While everyone is off playing at Graph Expo ... Google is busy undermining printing with a new web image format called WebP ("weppy").
From the Google code blog here's the skinny on the new WebP image format. It's based on the VP8 video codec. Things look pretty straight forward from a programming perspective.
From what I can see this is totally video-based and just rehashed for web images, i.e., YCbCr, and not CMYK or other printer-friendly formats. I am certain it is possible to convert between printer friendly and WebP but that's probably not what's on Google's mind. There is a wrapper technology that goes around the actual compressed image so the format can be extended.
Though as we have seen before Google seems to know very little about things like CMYK or color (management, correction, etc.). I suppose one day the format can be extended to include profiles and such.
Their big issue here is the time it takes to load your kid's hi-rez birthday pics over the web. They claim "Images and photos make up about 65% of the bytes transmitted per web page today." and so they want to squeeze more band width out of their connections and more disk space out of their disk farms.
They don't like JPEG; apparently because its not good enough in terms of compression.

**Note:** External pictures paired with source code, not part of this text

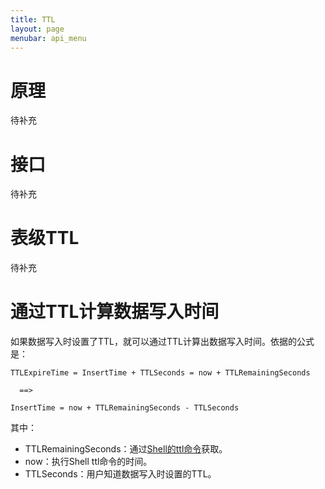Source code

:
 ```yaml
---
title: TTL
layout: page
menubar: api_menu
---
```


# 原理
待补充

# 接口
待补充

# 表级TTL
待补充

# 通过TTL计算数据写入时间
如果数据写入时设置了TTL，就可以通过TTL计算出数据写入时间。依据的公式是：
```
TTLExpireTime = InsertTime + TTLSeconds = now + TTLRemainingSeconds

  ==>

InsertTime = now + TTLRemainingSeconds - TTLSeconds
```
其中：
* TTLRemainingSeconds：通过[Shell的ttl命令](Shell%E5%B7%A5%E5%85%B7#%E6%95%B0%E6%8D%AE%E6%93%8D%E4%BD%9C)获取。
* now：执行Shell ttl命令的时间。
* TTLSeconds：用户知道数据写入时设置的TTL。
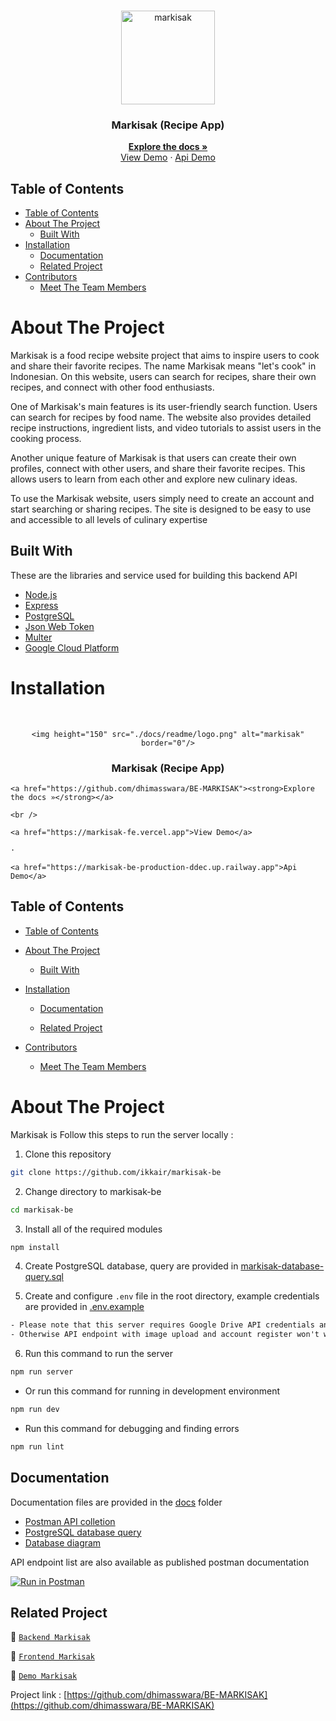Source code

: <br />
<p align="center">
  <div align="center">
    <img height="150" src="./docs/readme/logo.png" alt="markisak" border="0"/>
  </div>
  <h3 align="center">Markisak (Recipe App)</h3>
  <p align="center">
    <a href="https://github.com/dhimasswara/BE-MARKISAK"><strong>Explore the docs »</strong></a>
    <br />
    <a href="https://markisak-fe.vercel.app">View Demo</a>
    ·
    <a href="https://markisak-be-production-ddec.up.railway.app">Api Demo</a>
  </p>
</p>

## Table of Contents

- [Table of Contents](#table-of-contents)
- [About The Project](#about-the-project)
  - [Built With](#built-with)
- [Installation](#installation)
  - [Documentation](#documentation)
  - [Related Project](#related-project)
- [Contributors](#contributors)
  - [Meet The Team Members](#meet-the-team-members)

# About The Project

Markisak is a food recipe website project that aims to inspire users to cook and share their favorite recipes. The name Markisak means "let's cook" in Indonesian. On this website, users can search for recipes, share their own recipes, and connect with other food enthusiasts.

One of Markisak's main features is its user-friendly search function. Users can search for recipes by food name. The website also provides detailed recipe instructions, ingredient lists, and video tutorials to assist users in the cooking process.

Another unique feature of Markisak is that users can create their own profiles, connect with other users, and share their favorite recipes. This allows users to learn from each other and explore new culinary ideas.

To use the Markisak website, users simply need to create an account and start searching or sharing recipes. The site is designed to be easy to use and accessible to all levels of culinary expertise

## Built With

These are the libraries and service used for building this backend API

- [Node.js](https://nodejs.org)
- [Express](https://expressjs.com)
- [PostgreSQL](https://www.postgresql.org)
- [Json Web Token](https://jwt.io)
- [Multer](https://github.com/expressjs/multer)
- [Google Cloud Platform](https://cloud.google.com)

# Installation
 <br />

<p align="center">

  <div align="center">

    <img height="150" src="./docs/readme/logo.png" alt="markisak" border="0"/>

  </div>

  <h3 align="center">Markisak (Recipe App)</h3>

  <p align="center">

    <a href="https://github.com/dhimasswara/BE-MARKISAK"><strong>Explore the docs »</strong></a>

    <br />

    <a href="https://markisak-fe.vercel.app">View Demo</a>

    ·

    <a href="https://markisak-be-production-ddec.up.railway.app">Api Demo</a>

  </p>

</p>



## Table of Contents



- [Table of Contents](#table-of-contents)

- [About The Project](#about-the-project)

  - [Built With](#built-with)

- [Installation](#installation)

  - [Documentation](#documentation)

  - [Related Project](#related-project)

- [Contributors](#contributors)

  - [Meet The Team Members](#meet-the-team-members)



# About The Project



Markisak is 
Follow this steps to run the server locally :

1. Clone this repository

```sh
git clone https://github.com/ikkair/markisak-be
```

2. Change directory to markisak-be

```sh
cd markisak-be
```

3. Install all of the required modules

```sh
npm install
```

4. Create PostgreSQL database, query are provided in [markisak-database-query.sql](./docs/markisak-database-query.sql)

5. Create and configure `.env` file in the root directory, example credentials are provided in [.env.example](./.env.example)

```txt
- Please note that this server requires Google Drive API credentials and Gmail service account
- Otherwise API endpoint with image upload and account register won't work properly
```

6. Run this command to run the server

```sh
npm run server
```

- Or run this command for running in development environment

```sh
npm run dev
```

- Run this command for debugging and finding errors

```sh
npm run lint
```

## Documentation

Documentation files are provided in the [docs](./docs) folder

- [Postman API colletion](./docs/Markisak-be.postman_collection.json)
- [PostgreSQL database query](./docs/markisak-database-query.sql)
- [Database diagram](./docs/markisak-database-diagram.png)

API endpoint list are also available as published postman documentation

[![Run in Postman](https://run.pstmn.io/button.svg)](https://documenter.getpostman.com/view/26309865/2s93XsYSGG)

## Related Project

:rocket: [`Backend Markisak`](https://github.com/dhimasswara/BE-MARKISAK)

:rocket: [`Frontend Markisak`](https://github.com/dhimasswara/UI-MARKISAK)

:rocket: [`Demo Markisak`](https://markisak-fe.vercel.app/)



Project link : [https://github.com/dhimasswara/BE-MARKISAK](https://github.com/dhimasswara/BE-MARKISAK)
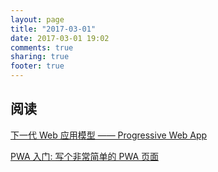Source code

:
 ```yaml
---
layout: page
title: "2017-03-01"
date: 2017-03-01 19:02
comments: true
sharing: true
footer: true
---
```


## 阅读

[下一代 Web 应用模型 —— Progressive Web App](https://huangxuan.me/2017/02/09/nextgen-web-pwa/)

[PWA 入门: 写个非常简单的 PWA 页面](https://zhuanlan.zhihu.com/p/25459319)
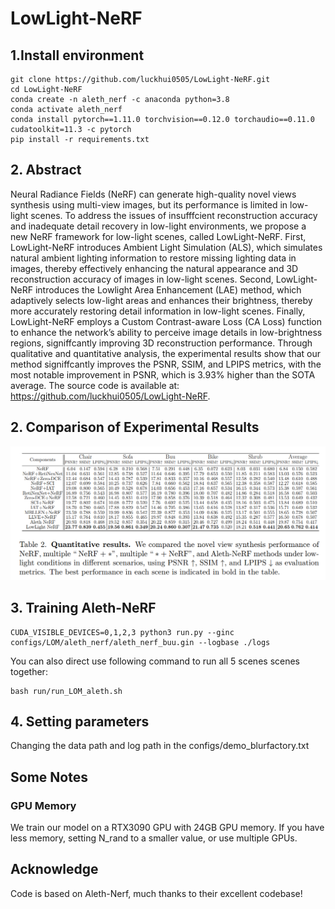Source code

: # LowLight-NeRF


## 1.Install environment
```
git clone https://github.com/luckhui0505/LowLight-NeRF.git
cd LowLight-NeRF
conda create -n aleth_nerf -c anaconda python=3.8
conda activate aleth_nerf
conda install pytorch==1.11.0 torchvision==0.12.0 torchaudio==0.11.0 cudatoolkit=11.3 -c pytorch
pip install -r requirements.txt
```
## 2. Abstract

Neural Radiance Fields (NeRF) can generate high-quality novel views synthesis using multi-view images, but its performance is limited in low-light scenes. To address the issues of insufffcient reconstruction accuracy and inadequate detail recovery in low-light environments, we propose a new NeRF framework for low-light scenes, called LowLight-NeRF. First, LowLight-NeRF introduces Ambient Light Simulation (ALS), which simulates natural ambient lighting information to restore missing lighting data in images, thereby effectively enhancing the natural appearance and 3D reconstruction accuracy of images in low-light scenes. Second, LowLight-NeRF introduces the Lowlight Area Enhancement (LAE) method, which adaptively selects low-light areas and enhances their brightness, thereby more accurately restoring detail information in low-light scenes. Finally, LowLight-NeRF employs a Custom Contrast-aware Loss (CA Loss) function to enhance the network’s ability to perceive image details in low-brightness regions, signiffcantly improving 3D reconstruction performance. Through qualitative and quantitative analysis, the experimental results show that our method signiffcantly improves the PSNR, SSIM, and LPIPS metrics, with the most notable improvement in PSNR, which is 3.93% higher than the SOTA average. The source code is available at: https://github.com/luckhui0505/LowLight-NeRF.

## 2. Comparison of Experimental Results
![image](https://github.com/luckhui0505/LowLight-NeRF/blob/main/figure1.jpg) 

## 3. Training Aleth-NeRF


```
CUDA_VISIBLE_DEVICES=0,1,2,3 python3 run.py --ginc configs/LOM/aleth_nerf/aleth_nerf_buu.gin --logbase ./logs 
```

You can also direct use following command to run all 5 scenes scenes together:

```
bash run/run_LOM_aleth.sh
```




## 4. Setting parameters
Changing the data path and log path in the configs/demo_blurfactory.txt

## Some Notes
### GPU Memory
We train our model on a RTX3090 GPU with 24GB GPU memory. If you have less memory, setting N_rand to a smaller value, or use multiple GPUs.
## Acknowledge
Code is based on Aleth-Nerf, much thanks to their excellent codebase! 











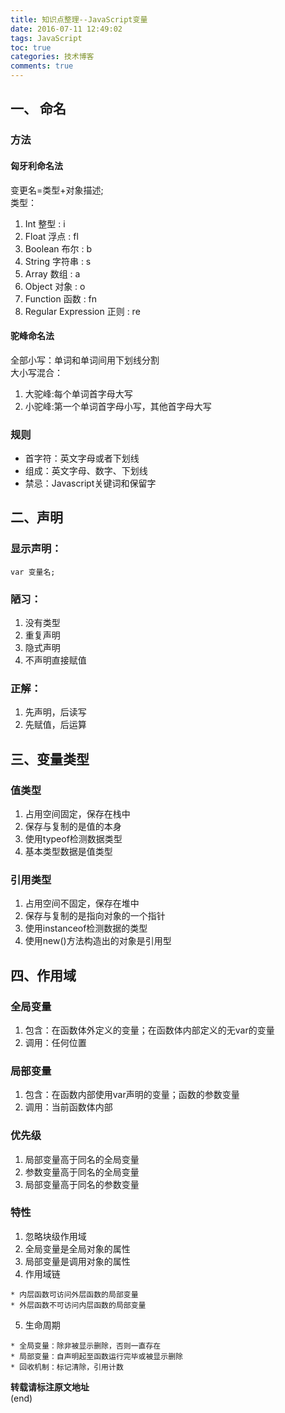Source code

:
 ```yaml
---
title: 知识点整理--JavaScript变量
date: 2016-07-11 12:49:02
tags: JavaScript
toc: true  
categories: 技术博客
comments: true
---
```


## 一、 命名

### 方法

#### 匈牙利命名法

变更名=类型+对象描述;   
类型：

  1. Int 整型 : i
  2. Float 浮点 : fl
  3. Boolean 布尔 : b
  4. String 字符串 : s
  5. Array 数组 : a
  6. Object 对象 : o
  7. Function 函数 : fn
  8. Regular Expression 正则 : re

#### 驼峰命名法

全部小写：单词和单词间用下划线分割   
大小写混合：

  1. 大驼峰:每个单词首字母大写
  2. 小驼峰:第一个单词首字母小写，其他首字母大写

### 规则

  * 首字符：英文字母或者下划线
  * 组成：英文字母、数字、下划线
  * 禁忌：Javascript关键词和保留字

## 二、声明

### 显示声明：

    var 变量名;  


### 陋习：

  1. 没有类型
  2. 重复声明
  3. 隐式声明
  4. 不声明直接赋值

### 正解：

  1. 先声明，后读写
  2. 先赋值，后运算

## 三、变量类型

### 值类型

  1. 占用空间固定，保存在栈中
  2. 保存与复制的是值的本身
  3. 使用typeof检测数据类型
  4. 基本类型数据是值类型

### 引用类型

  1. 占用空间不固定，保存在堆中
  2. 保存与复制的是指向对象的一个指针
  3. 使用instanceof检测数据的类型
  4. 使用new()方法构造出的对象是引用型

## 四、作用域

### 全局变量

  1. 包含：在函数体外定义的变量；在函数体内部定义的无var的变量
  2. 调用：任何位置

### 局部变量

  1. 包含：在函数内部使用var声明的变量；函数的参数变量
  2. 调用：当前函数体内部

### 优先级

  1. 局部变量高于同名的全局变量
  2. 参数变量高于同名的全局变量
  3. 局部变量高于同名的参数变量

### 特性

  1. 忽略块级作用域
  2. 全局变量是全局对象的属性
  3. 局部变量是调用对象的属性
  4. 作用域链   

    * 内层函数可访问外层函数的局部变量
    * 外层函数不可访问内层函数的局部变量
  5. 生命周期   

    * 全局变量：除非被显示删除，否则一直存在
    * 局部变量：自声明起至函数运行完毕或被显示删除
    * 回收机制：标记清除，引用计数

**转载请标注原文地址**                           
(end)

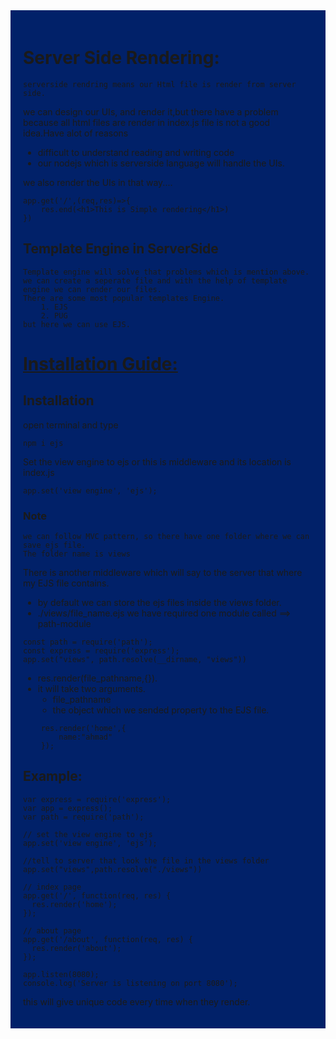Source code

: <div style= "background-color:#012169; padding: 20px 20px">

# Server Side Rendering:

    serverside rendring means our Html file is render from server side.

we can design our UIs, and render it,but there have a problem
because all html files are render in index.js file is not a good idea.Have alot of reasons

- difficult to understand reading and writing code
- our nodejs which is serverside language will handle the UIs.

we also render the UIs in that way....

```
app.get('/',(req,res)=>{
    res.end(<h1>This is Simple rendering</h1>)
})
```

## Template Engine in ServerSide

    Template engine will solve that problems which is mention above.
    we can create a seperate file and with the help of template engine we can render our files.
    There are some most popular templates Engine.
        1. EJS
        2. PUG
    but here we can use EJS.

# [Installation Guide:](https://www.digitalocean.com/community/tutorials/how-to-use-ejs-to-template-your-node-application)

## Installation

open terminal and type

    npm i ejs

Set the view engine to ejs or this is middleware and its location is index.js

    app.set('view engine', 'ejs');

### Note

    we can follow MVC pattern, so there have one folder where we can save ejs file.
    The folder name is views

There is another middleware which will say to the server that where my EJS file contains.

- by default we can store the ejs files inside the views folder.
- ./views/file_name.ejs
  we have required one module called ==> path-module

```
const path = require('path');
const express = require('express');
app.set("views", path.resolve(__dirname, "views"))
```

- res.render(file_pathname,{}).
- it will take two arguments.
  - file_pathname
  - the object which we sended property to the EJS file.

```
    res.render('home',{
        name:"ahmad"
    });
```

## Example:

```
var express = require('express');
var app = express();
var path = require('path');

// set the view engine to ejs
app.set('view engine', 'ejs');

//tell to server that look the file in the views folder
app.set("views",path.resolve("./views"))

// index page
app.get('/', function(req, res) {
  res.render('home');
});

// about page
app.get('/about', function(req, res) {
  res.render('about');
});

app.listen(8080);
console.log('Server is listening on port 8080');
```

this will give unique code every time when they render.



</div>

I imagine that once they are happy with all this your images stored in the vast archives will simply be converted to WebP for storage and back to whatever format you though you uploaded them in when you go to use/look at them.
I think this is probably a "sustainability move" to save on power and stop destroying the environment on their part... More likely to save them money in a bad economy - no need to buy as many disk drives and network switches - just crunch down what your sending through your existing infrastructure and just like that you have more infrastructure.
In Google's mind, at least, video is the new print.
You can see the comparative image result of WebP here. No printed results of course.
You can play with this yourself if you are interested.